WHAT YOU WILL DO:
In the data below, locate the line containing "- 📗[Administración básica" and the line containing "## Tech Stack", then retype both and everything between them exactly. Pictures are not part of the copy.

RECORD SET:

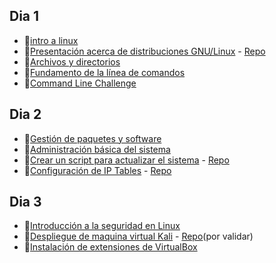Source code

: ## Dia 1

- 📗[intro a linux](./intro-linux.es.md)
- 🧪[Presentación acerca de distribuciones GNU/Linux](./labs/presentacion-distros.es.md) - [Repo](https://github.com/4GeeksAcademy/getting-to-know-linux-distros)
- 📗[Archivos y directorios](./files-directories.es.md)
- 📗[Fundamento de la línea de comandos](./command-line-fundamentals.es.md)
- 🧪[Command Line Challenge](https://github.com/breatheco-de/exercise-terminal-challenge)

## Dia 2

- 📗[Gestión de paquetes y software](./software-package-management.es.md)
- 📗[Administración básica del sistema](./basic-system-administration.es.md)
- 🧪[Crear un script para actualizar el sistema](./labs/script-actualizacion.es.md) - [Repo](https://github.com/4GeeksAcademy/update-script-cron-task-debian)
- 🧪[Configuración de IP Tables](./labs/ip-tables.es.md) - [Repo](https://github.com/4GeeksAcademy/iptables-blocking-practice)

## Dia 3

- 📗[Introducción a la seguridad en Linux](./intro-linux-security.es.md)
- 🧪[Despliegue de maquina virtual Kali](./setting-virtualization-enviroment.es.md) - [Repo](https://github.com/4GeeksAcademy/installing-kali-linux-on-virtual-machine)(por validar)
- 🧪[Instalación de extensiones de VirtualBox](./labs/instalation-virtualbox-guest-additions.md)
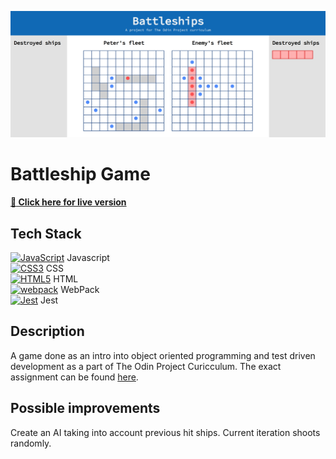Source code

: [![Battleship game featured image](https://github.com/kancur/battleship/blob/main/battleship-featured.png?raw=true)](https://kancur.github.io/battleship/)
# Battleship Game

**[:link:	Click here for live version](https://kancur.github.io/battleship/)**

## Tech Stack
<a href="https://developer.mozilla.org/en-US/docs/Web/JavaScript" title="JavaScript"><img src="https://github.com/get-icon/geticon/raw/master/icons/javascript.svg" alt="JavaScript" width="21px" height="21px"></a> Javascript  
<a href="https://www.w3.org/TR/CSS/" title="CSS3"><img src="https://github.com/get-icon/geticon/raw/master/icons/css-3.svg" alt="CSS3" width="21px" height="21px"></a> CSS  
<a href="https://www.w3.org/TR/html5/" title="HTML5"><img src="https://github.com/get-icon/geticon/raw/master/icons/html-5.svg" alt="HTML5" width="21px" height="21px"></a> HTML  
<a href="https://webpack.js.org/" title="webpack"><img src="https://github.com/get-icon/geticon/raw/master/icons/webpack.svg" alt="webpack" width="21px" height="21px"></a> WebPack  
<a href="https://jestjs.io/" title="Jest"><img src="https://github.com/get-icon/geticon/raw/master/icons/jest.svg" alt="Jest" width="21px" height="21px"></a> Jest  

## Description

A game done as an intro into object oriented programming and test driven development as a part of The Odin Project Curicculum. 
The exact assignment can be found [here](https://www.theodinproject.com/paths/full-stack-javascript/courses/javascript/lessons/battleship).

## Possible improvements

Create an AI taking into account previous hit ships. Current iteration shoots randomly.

REPLY:
- 📗[Administración básica del sistema](./basic-system-administration.es.md)
- 🧪[Crear un script para actualizar el sistema](./labs/script-actualizacion.es.md) - [Repo](https://github.com/4GeeksAcademy/update-script-cron-task-debian)
- 🧪[Configuración de IP Tables](./labs/ip-tables.es.md) - [Repo](https://github.com/4GeeksAcademy/iptables-blocking-practice)

## Dia 3

- 📗[Introducción a la seguridad en Linux](./intro-linux-security.es.md)
- 🧪[Despliegue de maquina virtual Kali](./setting-virtualization-enviroment.es.md) - [Repo](https://github.com/4GeeksAcademy/installing-kali-linux-on-virtual-machine)(por validar)
- 🧪[Instalación de extensiones de VirtualBox](./labs/instalation-virtualbox-guest-additions.md)
Source code

: [![Battleship game featured image](https://github.com/kancur/battleship/blob/main/battleship-featured.png?raw=true)](https://kancur.github.io/battleship/)
# Battleship Game

**[:link:	Click here for live version](https://kancur.github.io/battleship/)**

## Tech Stack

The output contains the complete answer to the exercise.